2012 Aurora shootings

Data, Dissertation, Wikipedia

The “2012 Aurora shooting” article on Wikipedia is an example of a breaking news article which has a many editors intensively and jointly editing a single article. As of approximately 1pm EDT on July 21, 290 unique editors have made 1,281 changes to the article in a period of less than 36 hours.

The chart below shows how the size of the article has rapidly grown as well as interesting changes in the concentration of work done per editor (Time is recorded at UTC). The blue dots are the length of the article in bytes. We see that there is a rapid growth of the article at about 19:00 UTC which is later reverted, a rapid deceleration of article growth at about 1:00 UTC on 7/21, and a momentary expansion of the article at about 6:00 UTC and a sudden contraction at about 10:00 UTC. The average number of edits per article (green) also shows interesting damped sinusoidal behavior with the earliest part of the article involving many contributions from few editors, a sudden decline as many new editors join the collaboration, a rise again as some of these new contributors make many revisions, and then a stabilization around 4 edits per editor.

Of course, the actual work editors are doing on the article is very uneven and follows classic long-tail behavior. Most editors make only a single contribution, but a handful of editors are making dozens of contributions.

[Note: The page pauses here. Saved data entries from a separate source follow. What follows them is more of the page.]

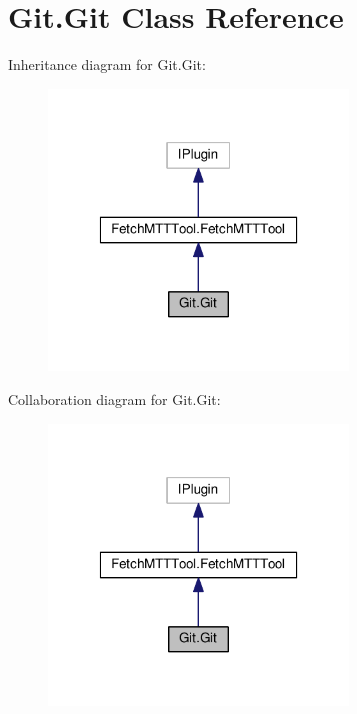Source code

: \hypertarget{classGit_1_1Git}{\section{Git.\-Git Class Reference}
\label{classGit_1_1Git}
}


Inheritance diagram for Git.\-Git\-:
\nopagebreak
\begin{figure}[H]
\begin{center}
\leavevmode
\includegraphics[width=226pt]{classGit_1_1Git__inherit__graph}
\end{center}
\end{figure}


Collaboration diagram for Git.\-Git\-:
\nopagebreak
\begin{figure}[H]
\begin{center}
\leavevmode
\includegraphics[width=226pt]{classGit_1_1Git__coll__graph}
\end{center}
\end{figure}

Users O’Dea and Sandstein each have made more than 65 contributions over the last 36 hours.

Moreover, the activity on this article is also extremely intense. The chart below plots the distribution of time between edits. Again, the vast majority of edits occur within seconds or minutes of each other and only twice in the entire 36 hour history of the article have 20 minutes gone by without someone making a change to the article.

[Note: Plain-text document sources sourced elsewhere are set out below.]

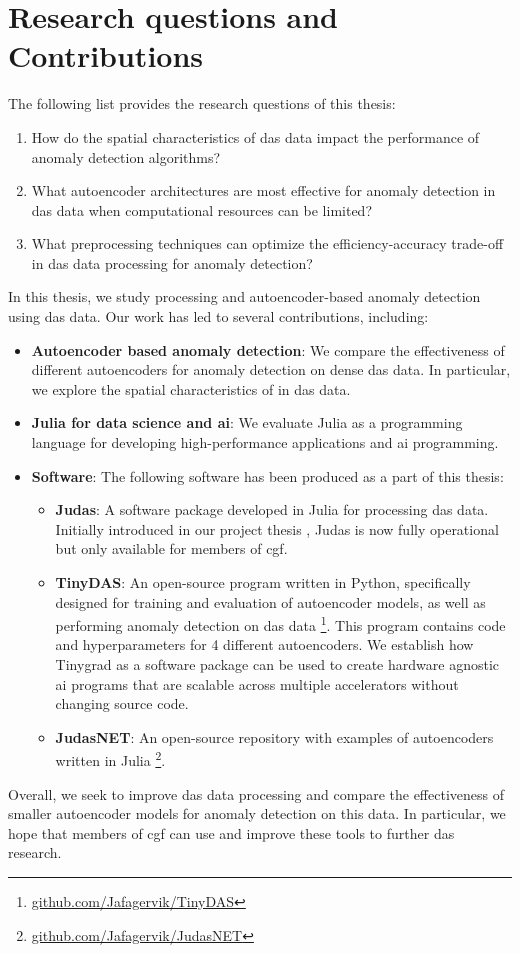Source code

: \section{Research questions and Contributions}

The following list provides the research questions of this thesis: 

\begin{enumerate}
    \item How do the spatial characteristics of \acrshort{das} data impact the performance of anomaly detection algorithms?
    \item What autoencoder architectures are most effective for anomaly detection in \acrshort{das} data when computational resources can be limited?
    \item What preprocessing techniques can optimize the efficiency-accuracy trade-off in \acrshort{das} data processing for anomaly detection?
\end{enumerate}

In this thesis, we study processing and autoencoder-based anomaly detection using \acrshort{das} data. Our work has led to several contributions, including:

\begin{itemize}
    \item \textbf{Autoencoder based anomaly detection}: We compare the effectiveness of different autoencoders for anomaly detection on dense \acrshort{das} data. In particular, we explore the spatial characteristics of in \acrshort{das} data.
    \item \textbf{Julia for data science and \acrshort{ai}}: We evaluate Julia as a programming language for developing high-performance applications and \acrshort{ai} programming.
    \item \textbf{Software}: The following software has been produced as a part of this thesis:
    \begin{itemize}
        \item \textbf{Judas}: A software package developed in Julia for processing \acrshort{das} data. Initially introduced in our project thesis \cite{projthesis}, Judas is now fully operational but only available for members of \acrshort{cgf}. 
        \item \textbf{TinyDAS}: An open-source program written in Python, specifically designed for training and evaluation of autoencoder models, as well as performing anomaly detection on \acrshort{das} data \footnote{\url{github.com/Jafagervik/TinyDAS}}. This program contains code and hyperparameters for 4 different autoencoders.  We establish how Tinygrad \cite{tinygrad} as a software package can be used to create hardware agnostic \acrshort{ai} programs that are scalable across multiple accelerators without changing source code. 
        \item \textbf{JudasNET}: An open-source repository with examples of autoencoders written in Julia \footnote{\url{github.com/Jafagervik/JudasNET}}.
    \end{itemize}
\end{itemize}

Overall, we seek to improve \acrshort{das} data processing and compare the effectiveness of smaller autoencoder models for anomaly detection on this data. In particular, we hope that members of \acrshort{cgf} can use and improve these tools to further \acrshort{das} research.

Finally, I used a method to mine the log of revisions made to the article to create a network of users modifying each others’ work (see paper here). For example, if user B makes a change to the article which was previously the version from user A, a directed link would be created from user B towards user A: user B modified user A’s version. I can also encode a variety of other information into this network. I color the nodes such that bluer nodes are users who started editing early in the article’s history, redder nodes are user who joined the collaboration later. Larger nodes are editors who have more connections to other editors. Darker links are larger changes made to the article. Larger links are more interactions between editors. Visualization was done in Gephi.

 

Eyeballing the diagram (which is no way to do real analysis), suggests that most prolific editors joined the collaboration early but are not the first contributors either (they are at approximately 2 o’clock). The dense core of the network consists of several editors who appear to be working closely together modifying each others’ work. O’Dea is at the center. Most of the editors who join later (greens, oranges, and reds) are on the periphery of the network suggesting they make relatively minor contributions, sometimes with other less central editors, but their work is subsequently revised by the central editors. These high activity editors are maintaining their involvement over time by interacting with many different types of editors who joined earlier and later (as indicated by being connected to  nodes of different colors). However, the largest changes prolific users make are still small relative to the changes other users are making (lighter links compared to the black links elsewhere).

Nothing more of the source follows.